Department of General Surgery, Faculty of Medicine, Mansoura University, Mansoura, Egypt.

Abstract

Background: Ventral hernias represent dehiscence of the musculoaponeurotic plane, which ensures the abdominal wall’s solidity and tone. The aim of this work was to compare laparoscopic enhanced view totally extraperitoneal (eTEP) versus laparoscopic intraperitoneal mesh placement (IPOM) in ventral hernia.
Methods: This prospective randomized interventional study was carried out on 60 patients aged > 18 years old, both sexes, with ventral hernias less than 8 cm width. Patients were randomly allocated using computer generated randomization tables into two equal groups: Group Ӏ (n = 30): Patients who underwent laparoscopic eTEP approach, and group II (n = 30): Patients who underwent traditional laparoscopic IPOM.

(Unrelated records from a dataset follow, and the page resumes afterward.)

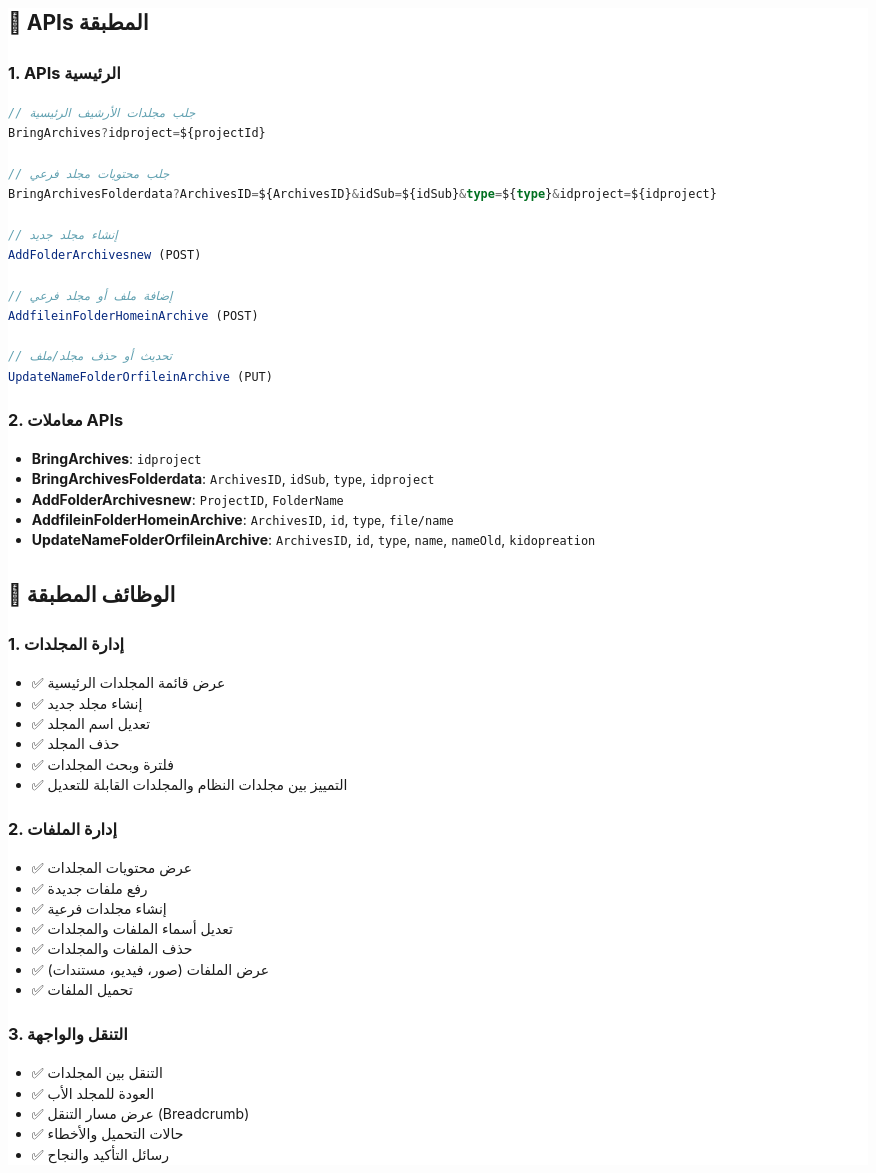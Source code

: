 ## 🔧 APIs المطبقة

### 1. APIs الرئيسية
```typescript
// جلب مجلدات الأرشيف الرئيسية
BringArchives?idproject=${projectId}

// جلب محتويات مجلد فرعي
BringArchivesFolderdata?ArchivesID=${ArchivesID}&idSub=${idSub}&type=${type}&idproject=${idproject}

// إنشاء مجلد جديد
AddFolderArchivesnew (POST)

// إضافة ملف أو مجلد فرعي
AddfileinFolderHomeinArchive (POST)

// تحديث أو حذف مجلد/ملف
UpdateNameFolderOrfileinArchive (PUT)
```

### 2. معاملات APIs
- **BringArchives**: `idproject`
- **BringArchivesFolderdata**: `ArchivesID`, `idSub`, `type`, `idproject`
- **AddFolderArchivesnew**: `ProjectID`, `FolderName`
- **AddfileinFolderHomeinArchive**: `ArchivesID`, `id`, `type`, `file/name`
- **UpdateNameFolderOrfileinArchive**: `ArchivesID`, `id`, `type`, `name`, `nameOld`, `kidopreation`

## 🎯 الوظائف المطبقة

### 1. إدارة المجلدات
- ✅ عرض قائمة المجلدات الرئيسية
- ✅ إنشاء مجلد جديد
- ✅ تعديل اسم المجلد
- ✅ حذف المجلد
- ✅ فلترة وبحث المجلدات
- ✅ التمييز بين مجلدات النظام والمجلدات القابلة للتعديل

### 2. إدارة الملفات
- ✅ عرض محتويات المجلدات
- ✅ رفع ملفات جديدة
- ✅ إنشاء مجلدات فرعية
- ✅ تعديل أسماء الملفات والمجلدات
- ✅ حذف الملفات والمجلدات
- ✅ عرض الملفات (صور، فيديو، مستندات)
- ✅ تحميل الملفات

### 3. التنقل والواجهة
- ✅ التنقل بين المجلدات
- ✅ العودة للمجلد الأب
- ✅ عرض مسار التنقل (Breadcrumb)
- ✅ حالات التحميل والأخطاء
- ✅ رسائل التأكيد والنجاح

Results: Significant increase in eTEP compared to IPOM was found regarding operative time, intra-operative complications (No, peritoneal tear, bowel injury, and bleeding through inferior epigastric controlled laparoscopic), conversion to open (P <0.001, 0.01, 0.01, respectively), but lower in eTEP than IPOM regarding pain VAS score, and return to work (days) (P= 0.006, <0.0001, respectively)
Conclusions: Overall, eTEP-RS was found to be a better procedure for the management of primary ventral hernias than IPOM Plus.